For Immediate Release:
12 October 2017
Radhika Suryavanshi; [email protected]
Sachin Bangera; [email protected]
PETA and PFA Patna Members Will Deliver Hopeful Message of Ending World Hunger to City
Patna – Just in time for World Food Day on 16 October, a costumed People for the Ethical Treatment of Animals (PETA) “carrot” will take to the streets of Patna with free, delicious vegan meals as well as a reminder that feeding the world can be as easy as going vegan. The “carrot” – holding a sign that reads, “End World Hunger. Go Vegan” – will let passers-by know why raising animals for meat is an inefficient use of land and crops, which could be used instead to grow food that would directly feed many more humans.

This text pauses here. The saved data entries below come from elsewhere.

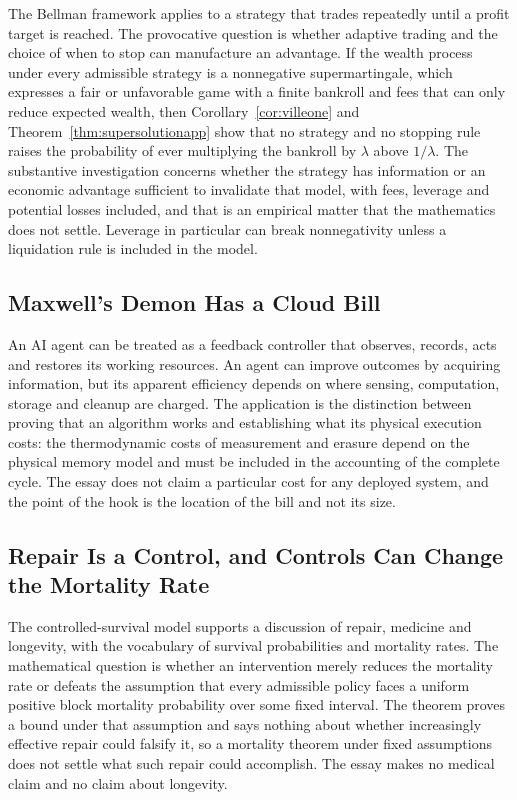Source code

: \documentclass[11pt]{article}
\theoremstyle{definition}
\theoremstyle{remark}
\begin{document}
The Bellman framework applies to a strategy that trades repeatedly until a profit target is reached. The provocative question is whether adaptive trading and the choice of when to stop can manufacture an advantage. If the wealth process under every admissible strategy is a nonnegative supermartingale, which expresses a fair or unfavorable game with a finite bankroll and fees that can only reduce expected wealth, then Corollary~\ref{cor:villeone} and Theorem~\ref{thm:supersolutionapp} show that no strategy and no stopping rule raises the probability of ever multiplying the bankroll by $\lambda$ above $1/\lambda$. The substantive investigation concerns whether the strategy has information or an economic advantage sufficient to invalidate that model, with fees, leverage and potential losses included, and that is an empirical matter that the mathematics does not settle. Leverage in particular can break nonnegativity unless a liquidation rule is included in the model.

\subsection{Maxwell's Demon Has a Cloud Bill}

An AI agent can be treated as a feedback controller that observes, records, acts and restores its working resources. An agent can improve outcomes by acquiring information, but its apparent efficiency depends on where sensing, computation, storage and cleanup are charged. The application is the distinction between proving that an algorithm works and establishing what its physical execution costs: the thermodynamic costs of measurement and erasure depend on the physical memory model and must be included in the accounting of the complete cycle. The essay does not claim a particular cost for any deployed system, and the point of the hook is the location of the bill and not its size.

\subsection{Repair Is a Control, and Controls Can Change the Mortality Rate}

The controlled-survival model supports a discussion of repair, medicine and longevity, with the vocabulary of survival probabilities and mortality rates. The mathematical question is whether an intervention merely reduces the mortality rate or defeats the assumption that every admissible policy faces a uniform positive block mortality probability over some fixed interval. The theorem proves a bound under that assumption and says nothing about whether increasingly effective repair could falsify it, so a mortality theorem under fixed assumptions does not settle what such repair could accomplish. The essay makes no medical claim and no claim about longevity.
\end{document}
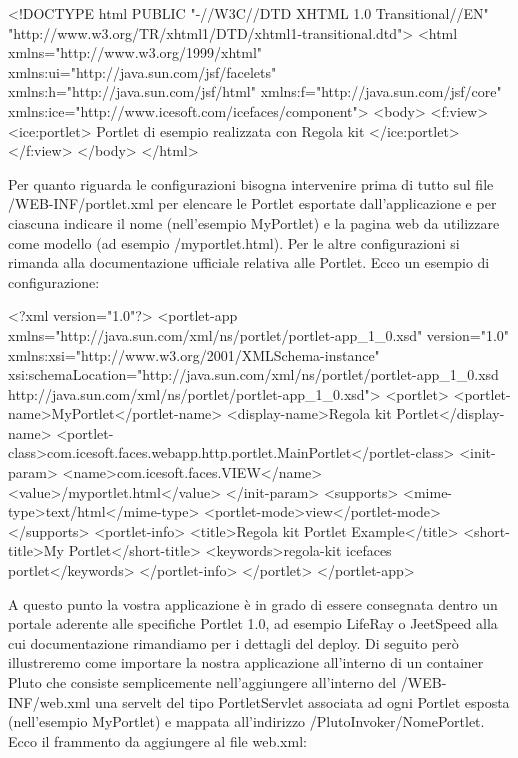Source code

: \begin{xml}
<!DOCTYPE html PUBLIC "-//W3C//DTD XHTML 1.0 Transitional//EN" "http://www.w3.org/TR/xhtml1/DTD/xhtml1-transitional.dtd">
<html xmlns="http://www.w3.org/1999/xhtml"
  xmlns:ui="http://java.sun.com/jsf/facelets"
  xmlns:h="http://java.sun.com/jsf/html"
  xmlns:f="http://java.sun.com/jsf/core"
  xmlns:ice="http://www.icesoft.com/icefaces/component">
<body>
  <f:view>
     <ice:portlet>
        Portlet di esempio realizzata con Regola kit
     </ice:portlet>
  </f:view>
</body>
</html>
\end{xml}

Per quanto riguarda le configurazioni bisogna intervenire prima di tutto sul file /WEB-INF/portlet.xml per elencare le Portlet esportate dall'applicazione e per ciascuna indicare il nome (nell'esempio MyPortlet) e la pagina web da utilizzare come modello (ad esempio /myportlet.html). Per le altre configurazioni si rimanda alla documentazione ufficiale relativa alle Portlet. Ecco un esempio di configurazione:

\begin{xml}
<?xml version="1.0"?>
<portlet-app xmlns="http://java.sun.com/xml/ns/portlet/portlet-app_1_0.xsd" version="1.0" xmlns:xsi="http://www.w3.org/2001/XMLSchema-instance" xsi:schemaLocation="http://java.sun.com/xml/ns/portlet/portlet-app_1_0.xsd http://java.sun.com/xml/ns/portlet/portlet-app_1_0.xsd">
    <portlet>
        <portlet-name>MyPortlet</portlet-name>
        <display-name>Regola kit Portlet</display-name>
        <portlet-class>com.icesoft.faces.webapp.http.portlet.MainPortlet</portlet-class>
        <init-param>
            <name>com.icesoft.faces.VIEW</name>
            <value>/myportlet.html</value>
        </init-param>
        <supports>
            <mime-type>text/html</mime-type>
            <portlet-mode>view</portlet-mode>
        </supports>
        <portlet-info>
            <title>Regola kit Portlet Example</title>
            <short-title>My Portlet</short-title>
            <keywords>regola-kit icefaces portlet</keywords>
        </portlet-info>
    </portlet>
</portlet-app>
  
\end{xml}


A questo punto la vostra applicazione è in grado di essere consegnata dentro un portale aderente alle specifiche Portlet 1.0, ad esempio LifeRay o JeetSpeed alla cui documentazione rimandiamo per i dettagli del deploy. Di seguito però illustreremo come importare la nostra applicazione all'interno di un container Pluto che consiste semplicemente nell'aggiungere all'interno del /WEB-INF/web.xml una servelt del tipo PortletServlet associata ad ogni Portlet esposta (nell'esempio MyPortlet)  e mappata all'indirizzo  /PlutoInvoker/NomePortlet. Ecco il frammento da aggiungere al file web.xml:

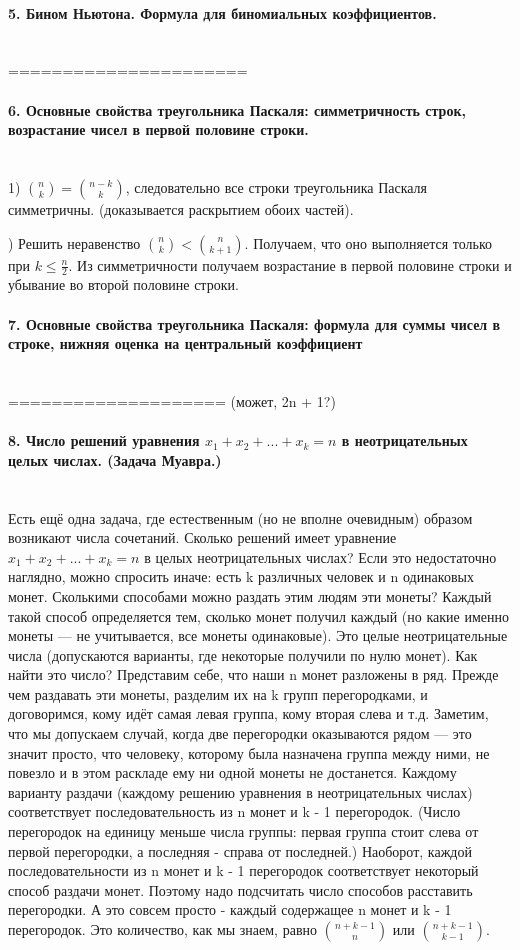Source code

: \documentclass[a4paper, 12pt]{article}
\newcommand{\parag}[1]{\paragraph{#1}\mbox{}\\}
\begin{document}
\parag{5. Бином Ньютона. Формула для биномиальных коэффициентов.}
======================

\parag{6. Основные свойства треугольника Паскаля: симметричность строк, возрастание чисел в первой половине строки.}
1) ${n \choose k} = {n - k \choose k}$, следовательно все строки треугольника Паскаля симметричны. (доказывается раскрытием обоих частей).

) Решить неравенство ${n \choose k} < {n \choose k + 1}$. Получаем, что оно выполняется только при $k \leqslant \frac{n}{2}$. Из симметричности получаем возрастание в первой половине строки и убывание во второй половине строки.

\parag{7. Основные свойства треугольника Паскаля: формула для суммы чисел в строке, нижняя оценка на центральный коэффициент}
==================== (может, 2n + 1?)

\parag{8. Число решений уравнения $x_{1} + x_{2} + ... + x_{k} = n$ в неотрицательных целых числах. (Задача Муавра.)}
Есть ещё одна задача, где естественным (но не вполне очевидным) образом возникают числа сочетаний. Сколько решений имеет уравнение $x_{1} + x_{2} + ... + x_{k} = n$ в целых неотрицательных числах? Если это недостаточно наглядно, можно спросить иначе: есть k различных человек и n одинаковых монет. Сколькими способами можно раздать этим людям эти монеты? Каждый такой способ определяется тем, сколько монет получил каждый (но какие именно монеты — не учитывается, все монеты одинаковые). Это целые неотрицательные числа (допускаются варианты, где некоторые получили по нулю монет). Как найти это число? Представим себе, что наши n монет разложены в ряд. Прежде чем раздавать эти монеты, разделим их на k групп перегородками, и договоримся, кому идёт самая левая группа, кому вторая слева и т.д. Заметим, что мы допускаем случай, когда две перегородки оказываются рядом — это значит просто, что человеку, которому была назначена группа между ними, не повезло и в этом раскладе ему ни одной монеты не достанется. Каждому варианту раздачи (каждому решению уравнения в неотрицательных числах) соответствует последовательность из n монет и k - 1 перегородок. (Число перегородок на единицу меньше числа группы: первая группа стоит слева от первой перегородки, а последняя - справа от последней.) Наоборот, каждой последовательности из n монет и k - 1 перегородок соответствует некоторый способ раздачи монет. Поэтому надо подсчитать число способов расставить перегородки. А это совсем просто - каждый содержащее n монет и k - 1 перегородок. Это количество, как мы знаем, равно ${n + k - 1 \choose n}$ или ${n + k - 1 \choose k - 1}$.
\end{document}
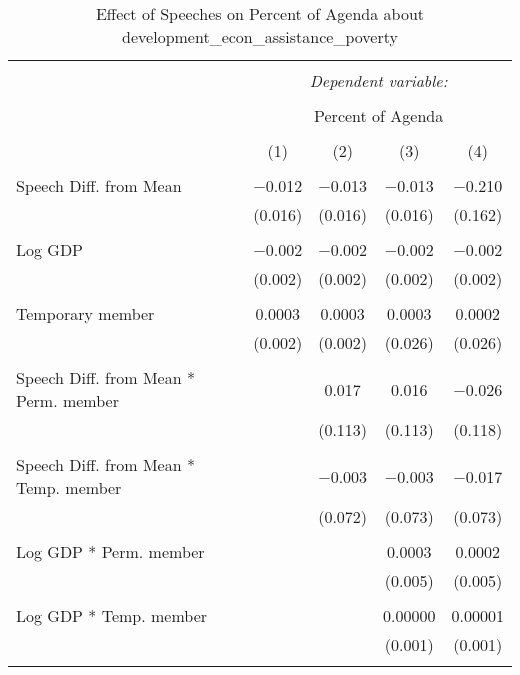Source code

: 
\begin{table}[!htbp] \centering 
  \caption{Effect of Speeches on Percent of Agenda about development_econ_assistance_poverty} 
  \label{} 
\begin{tabular}{@{\extracolsep{5pt}}lcccc} 
\\[-1.8ex]\hline 
\hline \\[-1.8ex] 
 & \multicolumn{4}{c}{\textit{Dependent variable:}} \\ 
\cline{2-5} 
\\[-1.8ex] & \multicolumn{4}{c}{Percent of Agenda} \\ 
\\[-1.8ex] & (1) & (2) & (3) & (4)\\ 
\hline \\[-1.8ex] 
 Speech Diff. from Mean & $-$0.012 & $-$0.013 & $-$0.013 & $-$0.210 \\ 
  & (0.016) & (0.016) & (0.016) & (0.162) \\ 
  & & & & \\ 
 Log GDP & $-$0.002 & $-$0.002 & $-$0.002 & $-$0.002 \\ 
  & (0.002) & (0.002) & (0.002) & (0.002) \\ 
  & & & & \\ 
 Temporary member & 0.0003 & 0.0003 & 0.0003 & 0.0002 \\ 
  & (0.002) & (0.002) & (0.026) & (0.026) \\ 
  & & & & \\ 
 Speech Diff. from Mean * Perm. member &  & 0.017 & 0.016 & $-$0.026 \\ 
  &  & (0.113) & (0.113) & (0.118) \\ 
  & & & & \\ 
 Speech Diff. from Mean * Temp. member &  & $-$0.003 & $-$0.003 & $-$0.017 \\ 
  &  & (0.072) & (0.073) & (0.073) \\ 
  & & & & \\ 
 Log GDP * Perm. member &  &  & 0.0003 & 0.0002 \\ 
  &  &  & (0.005) & (0.005) \\ 
  & & & & \\ 
 Log GDP * Temp. member &  &  & 0.00000 & 0.00001 \\ 
  &  &  & (0.001) & (0.001) \\ 
  & & & & \\ 

\end{tabular}
\end{table}
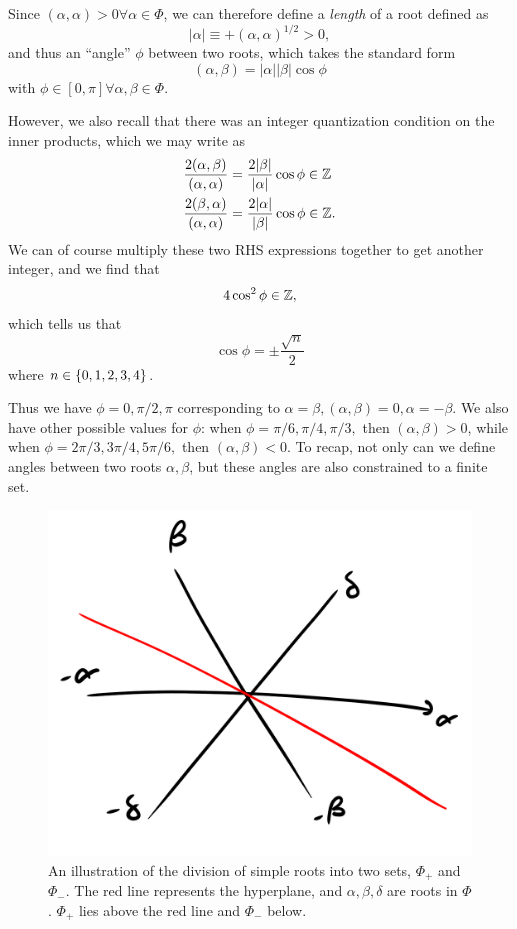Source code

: Since $(\alpha,\alpha)>0 \forall \alpha \in \Phi$, we can therefore define a \emph{length} of a root defined as
$$|\alpha|\equiv +(\alpha,\alpha)^{1/2} >0,$$
and thus an ``angle'' $\phi$ between two roots, which takes the standard form
$$(\alpha,\beta)=|\alpha||\beta|\cos \phi$$
with $\phi\in[0,\pi]\forall \alpha,\beta\in \Phi.$

However, we also recall that there was an integer quantization condition on the inner products, which we may write as
\begin{align}
    \frac{2(\alpha,\beta)}{(\alpha,\alpha)}&=\frac{2|\beta|}{|\alpha|}\cos\phi \in \mathbb{Z}\\
    \frac{2(\beta,\alpha)}{(\alpha,\alpha)}&=\frac{2|\alpha|}{|\beta|}\cos\phi \in \mathbb{Z}.
\end{align}
We can of course multiply these two RHS expressions together to get another integer, and we find that
$$4\cos^2\phi \in \mathbb{Z},$$ which tells us that
$$\cos\phi = \pm \frac{\sqrt{n}}{2}$$ where $n\in\{0,1,2,3,4\}$.

Thus we have $\phi=0,\pi/2,\pi$ corresponding to $\alpha=\beta,(\alpha,\beta)=0,\alpha=-\beta$. We also have other possible values for $\phi$: when $\phi=\pi/6,\pi/4, \pi/3,$ then $(\alpha,\beta)>0$, while when $\phi=2\pi/3,3\pi/4,5\pi/6,$ then $(\alpha,\beta)<0$. To recap, not only can we define angles between two roots $\alpha,\beta$, but these angles are also constrained to a finite set.

\begin{figure}
    \centering
    \includegraphics{2018/11/20181113_simpleroots.png}
    \caption{An illustration of the division of simple roots into two sets, $\Phi_+$ and $\Phi_-$. The red line represents the hyperplane, and $\alpha,\beta,\delta$ are roots in $\Phi$. $\Phi_+$ lies above the red line and $\Phi_-$ below.}
    \label{fig:simpleroots}
\end{figure}

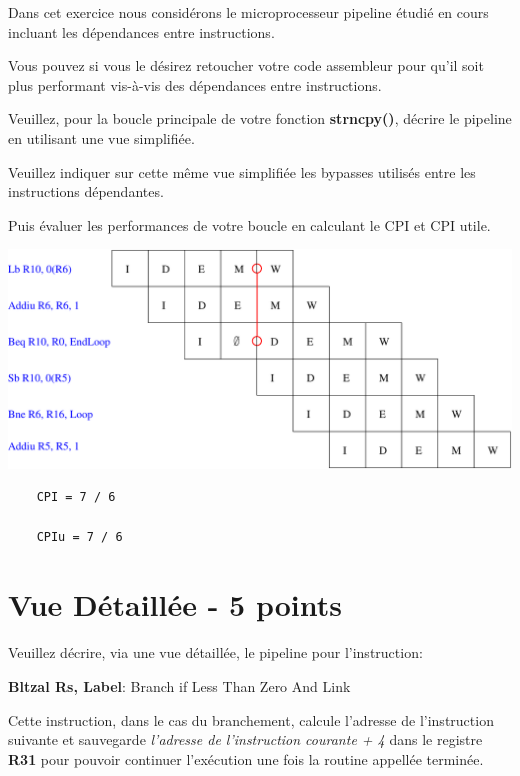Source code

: {Dans cet exercice nous consid\'erons le microprocesseur pipeline \'etudi\'e
en cours incluant les d\'ependances entre instructions.

Vous pouvez si vous le d\'esirez retoucher votre code assembleur
pour qu'il soit plus performant vis-\`a-vis des d\'ependances entre
instructions.

Veuillez, pour la boucle principale de votre fonction \textbf{strncpy()},
d\'ecrire le pipeline en utilisant une vue simplifi\'ee.

Veuillez indiquer sur cette m\^eme vue simplifi\'ee les bypasses utilis\'es
entre les instructions d\'ependantes.

Puis \'evaluer les performances de votre boucle en calculant le CPI et CPI
utile.

\begin{correction}

  \begin{center}
    \includegraphics[scale=0.8]{figures/correction-vue-simplifiee.pdf}
  \end{center}

  \begin{verbatim}
    CPI = 7 / 6

    CPIu = 7 / 6
  \end{verbatim}

\end{correction}

%
%

\section{Vue D\'etaill\'ee - 5 points}

Veuillez d\'ecrire, via une vue d\'etaill\'ee, le pipeline pour l'instruction:

\textbf{Bltzal Rs, Label}: Branch if Less Than Zero And Link

Cette instruction, dans le cas du branchement, calcule l'adresse de
l'instruction suivante et sauvegarde \textit{l'adresse de l'instruction
courante + 4} dans le registre \textbf{R31} pour pouvoir continuer
l'ex\'ecution une fois la routine appell\'ee termin\'ee.

}
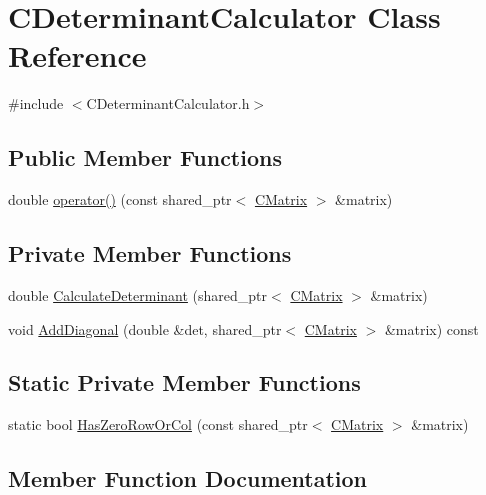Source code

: \hypertarget{classCDeterminantCalculator}{}\section{C\+Determinant\+Calculator Class Reference}
\label{classCDeterminantCalculator}


{\ttfamily \#include $<$C\+Determinant\+Calculator.\+h$>$}

\subsection*{Public Member Functions}
\begin{DoxyCompactItemize}
\item 
double \hyperlink{classCDeterminantCalculator_a1f86ba4955b9cabf3042b96be7563a10}{operator()} (const shared\+\_\+ptr$<$ \hyperlink{classCMatrix}{C\+Matrix} $>$ \&matrix)
\end{DoxyCompactItemize}
\subsection*{Private Member Functions}
\begin{DoxyCompactItemize}
\item 
double \hyperlink{classCDeterminantCalculator_a1b56e8907eb6d7bbc9083d7f10118186}{Calculate\+Determinant} (shared\+\_\+ptr$<$ \hyperlink{classCMatrix}{C\+Matrix} $>$ \&matrix)
\item 
void \hyperlink{classCDeterminantCalculator_a9da30150339c152a64e7e43b10d98d08}{Add\+Diagonal} (double \&det, shared\+\_\+ptr$<$ \hyperlink{classCMatrix}{C\+Matrix} $>$ \&matrix) const 
\end{DoxyCompactItemize}
\subsection*{Static Private Member Functions}
\begin{DoxyCompactItemize}
\item 
static bool \hyperlink{classCDeterminantCalculator_a3cda3c851df4a12fa39cef7b5fe08261}{Has\+Zero\+Row\+Or\+Col} (const shared\+\_\+ptr$<$ \hyperlink{classCMatrix}{C\+Matrix} $>$ \&matrix)
\end{DoxyCompactItemize}


\subsection{Member Function Documentation}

When: Friday, 13 October, 12 pm sharp
Where: Outside the Central Mall, Fraser Road, Old Jakkanpur, Golambar, Patna 800 001
“The best way to ensure that no one on Earth ever goes hungry is to choose healthy, tasty vegan meals,” says PETA India Campaigns Assistant Radhika Suryavanshi. “Each of us has the chance to do our part to end world hunger every time we sit down to eat, and that’s why PETA is encouraging caring people to choose meals that require just a fraction of the resources that meat and dairy ‘products’ do.”
As PETA, whose motto reads, in part, that “animals are not ours to eat”, points out, with the global population of humans over 7 billion – about a billion of whom currently go hungry – the only way to produce enough food, according to the Worldwatch Institute, is “to cut back sharply on meat consumption, because conversion of grazing land to food crops will increase the amount of food produced”. Vast amounts of land, water, and other resources are used to grow grains and other plants to feed animals killed for food, instead of feeding humans directly with plants. Today, at least 50 per cent of the world’s grain is fed to animals raised for food. In a 2010 report, the United Nations stated that a global move towards vegan eating is vital to save the world from hunger, fuel poverty, and the worst impact of climate change.
Animals killed for food also suffer terribly, as seen in PETA’s disturbing and highly publicised video exposé “Glass Walls“.Animals are crammed into vehicles in such large numbers that many are severely injured or even die en route to the slaughterhouse. Once there, they’re killed in view of one another and are often dismembered and skinned while still conscious.